* _WHAT IS NEEDED_
Would you print the whole listing again, exactly?

* _THE DATA_

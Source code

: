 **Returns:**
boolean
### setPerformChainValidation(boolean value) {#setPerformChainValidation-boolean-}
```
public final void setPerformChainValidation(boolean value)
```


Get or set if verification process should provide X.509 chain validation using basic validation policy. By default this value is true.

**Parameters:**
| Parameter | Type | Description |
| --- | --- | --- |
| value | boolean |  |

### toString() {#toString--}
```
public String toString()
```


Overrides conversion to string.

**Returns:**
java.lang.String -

* _ANSWER TO THIS PROBLEM_
Source code

: **Returns:**
boolean
### setPerformChainValidation(boolean value) {#setPerformChainValidation-boolean-}
```
public final void setPerformChainValidation(boolean value)
```


Get or set if verification process should provide X.509 chain validation using basic validation policy. By default this value is true.

**Parameters:**
| Parameter | Type | Description |
| --- | --- | --- |
| value | boolean |  |

### toString() {#toString--}
```
public String toString()
```


Overrides conversion to string.

**Returns:**
java.lang.String -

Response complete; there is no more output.